MoE vs. Dense for Developer Tools: What Mellum2's Benchmark Split Reveals About Choosing Your Coding Model Stack

7 min read JetBrains Qualified Moderate
JetBrains' Mellum2 scores 69.9% on LiveCodeBench and trails a four-billion-parameter dense model on mathematical reasoning, and JetBrains disclosed both numbers in the same technical report. That's not a contradiction. It's a precise description of what MoE architecture actually trades, and understanding the tradeoff is more useful than the headline benchmark.
LiveCodeBench v6, 69.9% (vendor-reported)

Key Takeaways

  • Mellum2's MoE architecture activates only 2.5B of 12B parameters per token, the engineering rationale for its coding-task latency advantage, confirmed via JetBrains' arXiv technical paper
  • According to JetBrains' technical report, Mellum2 scores 69.9% on LiveCodeBench v6 but the Thinking variant trails Qwen3.5-4B (68.3%) on AIME at 58.4%, a deliberate architectural tradeoff, not a defect
  • Apache 2.0 licensing and native vLLM support make Mellum2 production-eligible without license friction; Ollama compatibility issues require resolution before individual developer adoption can scale
  • All benchmark figures are vendor-reported, independent evaluation is the key signal to wait for before replacing existing coding models in production

Model Release

Mellum2 (+ Thinking variant)
OrganizationJetBrains
TypeOpen Source LLM
Parameters12B total / 2.5B active per token (64 experts, 8 active)
Benchmark[SELF-REPORTED] LiveCodeBench v6: 69.9% | AIME (Thinking): 58.4%, per arXiv:2605.31268
AvailabilityOpen-weight, Apache 2.0, vLLM native

AIME 2025+2026 Score (per JetBrains technical report, vendor-reported)

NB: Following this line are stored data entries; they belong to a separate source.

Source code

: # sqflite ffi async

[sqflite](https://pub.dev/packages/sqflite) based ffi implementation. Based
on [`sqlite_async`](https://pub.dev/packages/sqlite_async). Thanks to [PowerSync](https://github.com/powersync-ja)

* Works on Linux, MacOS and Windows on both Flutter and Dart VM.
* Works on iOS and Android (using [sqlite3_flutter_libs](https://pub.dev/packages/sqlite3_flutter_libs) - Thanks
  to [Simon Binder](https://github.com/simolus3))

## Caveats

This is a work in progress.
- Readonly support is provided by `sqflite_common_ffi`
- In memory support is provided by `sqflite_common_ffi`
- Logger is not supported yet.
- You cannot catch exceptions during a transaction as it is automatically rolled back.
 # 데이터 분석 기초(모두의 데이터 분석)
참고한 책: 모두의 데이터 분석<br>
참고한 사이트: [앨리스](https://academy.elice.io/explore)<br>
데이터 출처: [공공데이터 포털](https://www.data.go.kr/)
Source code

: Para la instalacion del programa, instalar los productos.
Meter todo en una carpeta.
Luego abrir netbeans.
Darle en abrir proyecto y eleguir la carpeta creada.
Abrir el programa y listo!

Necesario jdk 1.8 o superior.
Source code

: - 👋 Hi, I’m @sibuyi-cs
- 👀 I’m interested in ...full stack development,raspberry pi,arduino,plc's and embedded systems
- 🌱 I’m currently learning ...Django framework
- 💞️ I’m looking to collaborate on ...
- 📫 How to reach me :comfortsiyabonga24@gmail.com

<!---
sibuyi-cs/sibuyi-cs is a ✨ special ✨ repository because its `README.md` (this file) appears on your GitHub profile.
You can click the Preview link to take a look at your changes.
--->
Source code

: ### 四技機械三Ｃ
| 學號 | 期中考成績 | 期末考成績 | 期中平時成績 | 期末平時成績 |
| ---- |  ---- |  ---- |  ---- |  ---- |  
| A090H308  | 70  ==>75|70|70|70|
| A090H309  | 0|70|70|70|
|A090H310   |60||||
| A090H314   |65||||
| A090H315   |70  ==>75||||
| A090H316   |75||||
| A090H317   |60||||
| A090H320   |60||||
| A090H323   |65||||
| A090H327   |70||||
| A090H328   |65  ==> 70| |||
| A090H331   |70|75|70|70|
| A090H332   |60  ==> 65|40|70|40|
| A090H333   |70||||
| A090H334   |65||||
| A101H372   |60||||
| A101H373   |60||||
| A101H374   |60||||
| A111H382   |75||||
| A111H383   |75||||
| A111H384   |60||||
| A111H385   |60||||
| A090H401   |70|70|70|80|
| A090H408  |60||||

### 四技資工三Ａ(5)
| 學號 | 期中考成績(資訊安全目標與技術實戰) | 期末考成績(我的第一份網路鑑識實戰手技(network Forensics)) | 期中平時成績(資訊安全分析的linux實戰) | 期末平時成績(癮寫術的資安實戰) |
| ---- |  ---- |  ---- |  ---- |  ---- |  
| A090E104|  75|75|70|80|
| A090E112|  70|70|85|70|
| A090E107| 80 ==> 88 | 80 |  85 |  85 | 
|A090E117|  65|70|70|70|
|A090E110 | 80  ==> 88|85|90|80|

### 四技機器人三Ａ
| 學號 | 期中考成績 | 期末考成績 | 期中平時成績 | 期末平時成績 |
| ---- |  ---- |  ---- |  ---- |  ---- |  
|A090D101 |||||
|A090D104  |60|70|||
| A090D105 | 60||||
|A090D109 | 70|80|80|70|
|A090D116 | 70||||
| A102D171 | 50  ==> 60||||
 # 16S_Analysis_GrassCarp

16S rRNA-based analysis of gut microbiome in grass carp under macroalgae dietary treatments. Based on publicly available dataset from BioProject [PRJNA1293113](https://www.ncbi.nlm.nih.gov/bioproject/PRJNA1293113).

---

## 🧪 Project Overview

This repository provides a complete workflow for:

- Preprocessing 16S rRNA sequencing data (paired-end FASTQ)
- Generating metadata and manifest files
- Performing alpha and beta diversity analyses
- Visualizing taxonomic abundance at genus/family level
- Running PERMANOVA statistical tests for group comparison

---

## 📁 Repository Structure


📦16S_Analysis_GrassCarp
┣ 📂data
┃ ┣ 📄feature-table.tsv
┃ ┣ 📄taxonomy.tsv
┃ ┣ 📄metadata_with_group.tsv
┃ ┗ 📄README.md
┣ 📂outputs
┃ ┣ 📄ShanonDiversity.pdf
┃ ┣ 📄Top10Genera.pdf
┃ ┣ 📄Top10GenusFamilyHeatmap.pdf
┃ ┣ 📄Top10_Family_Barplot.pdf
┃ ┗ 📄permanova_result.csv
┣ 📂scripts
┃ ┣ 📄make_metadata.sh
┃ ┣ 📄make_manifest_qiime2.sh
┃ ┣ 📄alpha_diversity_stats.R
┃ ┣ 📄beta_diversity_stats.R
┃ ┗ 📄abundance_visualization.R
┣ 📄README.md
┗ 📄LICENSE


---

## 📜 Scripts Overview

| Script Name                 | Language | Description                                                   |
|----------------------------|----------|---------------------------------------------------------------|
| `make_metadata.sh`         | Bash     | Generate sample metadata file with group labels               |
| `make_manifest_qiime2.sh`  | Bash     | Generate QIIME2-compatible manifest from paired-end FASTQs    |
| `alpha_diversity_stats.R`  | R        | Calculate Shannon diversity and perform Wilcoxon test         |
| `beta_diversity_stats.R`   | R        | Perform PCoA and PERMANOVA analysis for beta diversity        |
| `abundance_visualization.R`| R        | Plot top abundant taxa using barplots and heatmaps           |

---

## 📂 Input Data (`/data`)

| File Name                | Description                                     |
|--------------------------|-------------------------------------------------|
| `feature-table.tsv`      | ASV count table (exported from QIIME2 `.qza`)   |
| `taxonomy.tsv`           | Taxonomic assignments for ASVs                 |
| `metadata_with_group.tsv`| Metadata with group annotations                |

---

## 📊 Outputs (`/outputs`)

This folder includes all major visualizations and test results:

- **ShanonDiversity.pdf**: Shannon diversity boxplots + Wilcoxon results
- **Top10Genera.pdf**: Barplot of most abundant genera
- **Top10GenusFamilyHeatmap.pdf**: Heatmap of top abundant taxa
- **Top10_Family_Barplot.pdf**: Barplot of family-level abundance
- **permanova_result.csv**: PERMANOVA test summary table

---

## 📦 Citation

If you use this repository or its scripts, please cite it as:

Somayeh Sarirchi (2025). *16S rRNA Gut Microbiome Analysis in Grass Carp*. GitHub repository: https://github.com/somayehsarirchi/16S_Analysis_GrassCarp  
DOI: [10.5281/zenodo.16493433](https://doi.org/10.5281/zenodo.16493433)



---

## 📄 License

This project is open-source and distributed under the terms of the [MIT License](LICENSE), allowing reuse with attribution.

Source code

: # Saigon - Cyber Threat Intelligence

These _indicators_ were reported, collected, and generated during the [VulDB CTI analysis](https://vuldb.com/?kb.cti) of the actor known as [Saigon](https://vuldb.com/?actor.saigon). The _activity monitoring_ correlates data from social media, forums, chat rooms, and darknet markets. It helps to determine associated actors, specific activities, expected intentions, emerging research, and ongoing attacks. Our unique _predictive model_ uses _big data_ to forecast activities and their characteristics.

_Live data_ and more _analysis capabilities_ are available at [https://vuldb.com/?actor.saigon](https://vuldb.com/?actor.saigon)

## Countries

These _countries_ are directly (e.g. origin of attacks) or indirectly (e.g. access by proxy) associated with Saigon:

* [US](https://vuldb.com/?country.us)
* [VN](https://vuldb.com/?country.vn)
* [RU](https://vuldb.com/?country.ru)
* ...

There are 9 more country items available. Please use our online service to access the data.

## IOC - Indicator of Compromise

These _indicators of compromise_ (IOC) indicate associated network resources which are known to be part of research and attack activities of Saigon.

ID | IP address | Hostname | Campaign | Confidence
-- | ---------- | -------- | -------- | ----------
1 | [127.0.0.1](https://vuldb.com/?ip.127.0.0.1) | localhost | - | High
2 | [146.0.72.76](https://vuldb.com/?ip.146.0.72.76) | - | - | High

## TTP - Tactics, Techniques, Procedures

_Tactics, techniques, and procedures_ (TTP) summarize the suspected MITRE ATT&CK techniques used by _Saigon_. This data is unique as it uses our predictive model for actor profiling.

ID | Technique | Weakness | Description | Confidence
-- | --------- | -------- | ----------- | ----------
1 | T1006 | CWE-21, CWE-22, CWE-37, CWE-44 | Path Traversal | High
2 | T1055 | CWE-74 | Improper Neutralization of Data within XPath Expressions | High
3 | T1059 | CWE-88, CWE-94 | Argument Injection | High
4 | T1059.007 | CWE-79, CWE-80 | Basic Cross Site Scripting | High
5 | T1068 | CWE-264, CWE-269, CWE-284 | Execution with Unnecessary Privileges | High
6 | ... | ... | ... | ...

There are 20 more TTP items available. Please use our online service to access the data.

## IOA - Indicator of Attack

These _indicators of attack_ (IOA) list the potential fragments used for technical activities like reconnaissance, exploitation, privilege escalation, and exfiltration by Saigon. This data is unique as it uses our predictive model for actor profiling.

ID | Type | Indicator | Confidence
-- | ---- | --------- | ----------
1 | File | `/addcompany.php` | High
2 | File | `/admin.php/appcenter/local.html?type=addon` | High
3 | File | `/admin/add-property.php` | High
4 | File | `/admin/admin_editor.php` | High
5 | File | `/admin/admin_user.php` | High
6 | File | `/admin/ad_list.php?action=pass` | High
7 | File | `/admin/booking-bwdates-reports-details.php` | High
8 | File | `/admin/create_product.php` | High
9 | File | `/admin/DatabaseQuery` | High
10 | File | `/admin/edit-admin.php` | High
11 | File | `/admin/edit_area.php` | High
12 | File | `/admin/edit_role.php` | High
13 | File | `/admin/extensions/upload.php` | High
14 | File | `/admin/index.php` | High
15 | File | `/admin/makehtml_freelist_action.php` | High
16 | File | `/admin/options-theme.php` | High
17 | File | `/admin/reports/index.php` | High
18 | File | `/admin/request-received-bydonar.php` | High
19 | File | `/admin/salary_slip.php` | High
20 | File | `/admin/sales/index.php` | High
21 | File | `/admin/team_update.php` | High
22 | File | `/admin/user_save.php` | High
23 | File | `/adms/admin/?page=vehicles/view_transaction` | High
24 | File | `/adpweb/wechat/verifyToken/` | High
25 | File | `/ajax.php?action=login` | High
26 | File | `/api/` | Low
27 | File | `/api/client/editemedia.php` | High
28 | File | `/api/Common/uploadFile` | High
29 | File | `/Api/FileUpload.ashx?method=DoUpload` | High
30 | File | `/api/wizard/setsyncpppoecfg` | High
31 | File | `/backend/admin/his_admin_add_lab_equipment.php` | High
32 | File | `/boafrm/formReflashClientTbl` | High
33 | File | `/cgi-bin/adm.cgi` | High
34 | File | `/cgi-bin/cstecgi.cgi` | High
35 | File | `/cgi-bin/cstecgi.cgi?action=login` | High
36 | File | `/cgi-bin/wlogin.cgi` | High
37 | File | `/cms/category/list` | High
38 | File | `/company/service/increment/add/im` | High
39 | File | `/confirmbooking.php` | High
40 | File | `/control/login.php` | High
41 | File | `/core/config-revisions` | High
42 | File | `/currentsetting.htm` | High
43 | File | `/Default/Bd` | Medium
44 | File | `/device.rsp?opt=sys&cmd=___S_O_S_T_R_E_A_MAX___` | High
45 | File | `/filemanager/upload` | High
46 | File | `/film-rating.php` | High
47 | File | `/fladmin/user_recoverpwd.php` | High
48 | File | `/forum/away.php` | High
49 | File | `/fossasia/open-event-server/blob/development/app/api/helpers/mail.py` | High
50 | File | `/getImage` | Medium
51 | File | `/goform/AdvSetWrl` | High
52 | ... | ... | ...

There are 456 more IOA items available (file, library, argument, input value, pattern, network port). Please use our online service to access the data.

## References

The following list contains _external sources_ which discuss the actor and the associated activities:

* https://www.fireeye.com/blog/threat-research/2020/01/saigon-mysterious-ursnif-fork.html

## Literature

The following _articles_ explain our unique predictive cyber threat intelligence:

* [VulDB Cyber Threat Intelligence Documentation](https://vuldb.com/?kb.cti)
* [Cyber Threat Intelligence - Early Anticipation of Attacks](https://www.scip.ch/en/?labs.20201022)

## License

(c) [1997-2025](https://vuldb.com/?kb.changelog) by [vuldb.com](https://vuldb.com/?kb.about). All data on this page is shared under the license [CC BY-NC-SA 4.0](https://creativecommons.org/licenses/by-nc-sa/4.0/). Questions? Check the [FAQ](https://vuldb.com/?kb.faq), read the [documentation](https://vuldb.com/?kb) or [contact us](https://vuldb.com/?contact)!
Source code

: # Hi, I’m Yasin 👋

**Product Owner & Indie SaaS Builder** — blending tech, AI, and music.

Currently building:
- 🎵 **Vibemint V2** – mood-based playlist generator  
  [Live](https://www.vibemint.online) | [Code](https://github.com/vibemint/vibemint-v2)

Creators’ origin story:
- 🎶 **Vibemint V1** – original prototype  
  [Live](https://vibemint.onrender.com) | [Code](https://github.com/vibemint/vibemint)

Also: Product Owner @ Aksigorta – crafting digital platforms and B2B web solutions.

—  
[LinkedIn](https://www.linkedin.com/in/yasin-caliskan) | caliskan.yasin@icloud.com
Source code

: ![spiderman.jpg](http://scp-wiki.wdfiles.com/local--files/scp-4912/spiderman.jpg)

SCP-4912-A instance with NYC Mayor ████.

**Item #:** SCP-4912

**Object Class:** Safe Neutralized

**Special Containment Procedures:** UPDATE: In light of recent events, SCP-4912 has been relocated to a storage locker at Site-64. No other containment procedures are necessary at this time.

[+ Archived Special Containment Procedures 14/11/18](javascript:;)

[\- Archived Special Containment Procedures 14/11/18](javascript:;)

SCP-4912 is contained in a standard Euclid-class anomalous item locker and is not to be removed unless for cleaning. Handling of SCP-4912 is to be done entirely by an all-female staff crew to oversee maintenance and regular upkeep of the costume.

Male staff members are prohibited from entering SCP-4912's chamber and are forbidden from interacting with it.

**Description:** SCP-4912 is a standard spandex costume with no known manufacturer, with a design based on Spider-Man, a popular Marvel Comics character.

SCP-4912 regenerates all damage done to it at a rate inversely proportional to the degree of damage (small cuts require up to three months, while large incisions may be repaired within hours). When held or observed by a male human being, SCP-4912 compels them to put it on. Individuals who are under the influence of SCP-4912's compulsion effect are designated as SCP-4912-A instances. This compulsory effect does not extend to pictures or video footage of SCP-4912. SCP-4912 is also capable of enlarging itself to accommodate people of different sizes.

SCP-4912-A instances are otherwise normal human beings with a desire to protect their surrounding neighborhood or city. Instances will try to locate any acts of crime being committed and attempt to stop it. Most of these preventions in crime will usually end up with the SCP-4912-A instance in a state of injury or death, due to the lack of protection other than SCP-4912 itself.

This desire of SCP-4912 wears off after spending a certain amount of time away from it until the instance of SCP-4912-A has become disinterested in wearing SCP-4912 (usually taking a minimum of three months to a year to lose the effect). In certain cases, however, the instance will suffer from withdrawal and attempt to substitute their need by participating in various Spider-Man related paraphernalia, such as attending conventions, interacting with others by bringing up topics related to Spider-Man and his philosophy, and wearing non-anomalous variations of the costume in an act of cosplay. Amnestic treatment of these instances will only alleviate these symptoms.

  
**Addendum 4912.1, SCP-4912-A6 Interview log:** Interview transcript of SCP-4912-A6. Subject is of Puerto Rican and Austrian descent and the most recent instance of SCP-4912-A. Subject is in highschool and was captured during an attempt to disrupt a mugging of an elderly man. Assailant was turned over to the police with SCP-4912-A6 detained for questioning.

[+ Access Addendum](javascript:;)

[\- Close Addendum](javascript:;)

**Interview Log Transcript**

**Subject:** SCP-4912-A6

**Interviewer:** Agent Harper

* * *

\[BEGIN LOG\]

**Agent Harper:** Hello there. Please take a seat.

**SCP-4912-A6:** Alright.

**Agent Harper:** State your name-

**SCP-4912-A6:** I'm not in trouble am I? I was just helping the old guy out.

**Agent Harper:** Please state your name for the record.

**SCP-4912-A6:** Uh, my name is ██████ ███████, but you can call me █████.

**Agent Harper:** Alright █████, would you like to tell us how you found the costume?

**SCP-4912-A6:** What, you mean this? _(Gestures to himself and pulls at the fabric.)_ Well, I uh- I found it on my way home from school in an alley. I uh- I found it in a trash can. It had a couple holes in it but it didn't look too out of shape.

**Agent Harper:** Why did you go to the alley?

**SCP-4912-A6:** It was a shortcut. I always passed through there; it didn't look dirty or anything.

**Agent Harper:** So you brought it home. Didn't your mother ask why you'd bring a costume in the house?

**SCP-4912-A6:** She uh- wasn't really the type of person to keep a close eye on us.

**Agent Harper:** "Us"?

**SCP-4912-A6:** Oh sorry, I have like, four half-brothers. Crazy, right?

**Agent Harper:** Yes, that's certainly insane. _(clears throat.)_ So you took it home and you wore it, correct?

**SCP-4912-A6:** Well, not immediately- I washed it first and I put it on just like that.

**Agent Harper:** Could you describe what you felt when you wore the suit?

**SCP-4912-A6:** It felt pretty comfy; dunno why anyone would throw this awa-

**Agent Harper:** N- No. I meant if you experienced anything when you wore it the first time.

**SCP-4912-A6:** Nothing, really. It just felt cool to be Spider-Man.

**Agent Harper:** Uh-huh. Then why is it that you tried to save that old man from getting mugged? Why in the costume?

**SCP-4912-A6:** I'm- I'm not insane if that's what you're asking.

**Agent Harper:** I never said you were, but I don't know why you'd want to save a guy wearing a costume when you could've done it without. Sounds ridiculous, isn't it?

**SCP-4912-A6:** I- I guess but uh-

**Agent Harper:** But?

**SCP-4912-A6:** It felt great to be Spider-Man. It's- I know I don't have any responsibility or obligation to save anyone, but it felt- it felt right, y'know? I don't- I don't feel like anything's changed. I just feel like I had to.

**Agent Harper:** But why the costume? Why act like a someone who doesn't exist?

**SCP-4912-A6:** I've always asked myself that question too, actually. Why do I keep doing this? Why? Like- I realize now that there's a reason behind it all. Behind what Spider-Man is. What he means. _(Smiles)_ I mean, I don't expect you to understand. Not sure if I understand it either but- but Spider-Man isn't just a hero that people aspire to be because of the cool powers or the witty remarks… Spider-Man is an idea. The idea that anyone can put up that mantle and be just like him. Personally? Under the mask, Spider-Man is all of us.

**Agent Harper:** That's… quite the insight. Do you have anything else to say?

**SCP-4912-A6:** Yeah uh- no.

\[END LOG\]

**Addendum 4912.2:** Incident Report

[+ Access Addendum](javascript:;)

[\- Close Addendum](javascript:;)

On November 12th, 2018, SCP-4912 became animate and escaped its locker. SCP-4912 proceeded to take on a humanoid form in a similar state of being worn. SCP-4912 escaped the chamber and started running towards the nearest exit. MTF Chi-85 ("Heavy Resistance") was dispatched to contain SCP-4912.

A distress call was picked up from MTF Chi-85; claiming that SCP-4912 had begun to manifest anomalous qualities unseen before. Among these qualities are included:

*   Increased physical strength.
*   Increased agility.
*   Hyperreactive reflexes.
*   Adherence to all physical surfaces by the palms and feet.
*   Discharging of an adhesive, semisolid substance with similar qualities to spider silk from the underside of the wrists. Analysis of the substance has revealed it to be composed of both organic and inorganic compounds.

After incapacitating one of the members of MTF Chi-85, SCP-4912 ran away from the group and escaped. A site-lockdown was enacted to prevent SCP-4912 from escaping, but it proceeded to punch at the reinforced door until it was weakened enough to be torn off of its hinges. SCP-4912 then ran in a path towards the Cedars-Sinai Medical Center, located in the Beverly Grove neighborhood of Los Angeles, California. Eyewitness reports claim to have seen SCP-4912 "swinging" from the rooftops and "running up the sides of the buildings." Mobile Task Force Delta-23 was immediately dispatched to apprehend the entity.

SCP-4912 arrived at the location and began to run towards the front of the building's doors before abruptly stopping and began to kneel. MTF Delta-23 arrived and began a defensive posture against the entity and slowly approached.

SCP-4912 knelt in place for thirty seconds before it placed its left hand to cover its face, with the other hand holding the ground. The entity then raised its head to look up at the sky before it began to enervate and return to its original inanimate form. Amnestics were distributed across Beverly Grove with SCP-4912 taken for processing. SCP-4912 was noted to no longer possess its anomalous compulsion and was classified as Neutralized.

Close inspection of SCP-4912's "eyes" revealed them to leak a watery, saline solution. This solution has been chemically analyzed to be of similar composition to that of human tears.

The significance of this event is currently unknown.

Mellum2-Thinking (12B MoE, 2.5B active)
58.4%
Qwen3.5-4B (dense, general-purpose)
68.3%

Verification

Qualified JetBrains arXiv technical report (2605.31268); JetBrains blog (page content not retrieved at publication) All benchmark figures are self-reported by JetBrains. No independent reproduction or Epoch AI evaluation available. Hugging Face model card source was unavailable.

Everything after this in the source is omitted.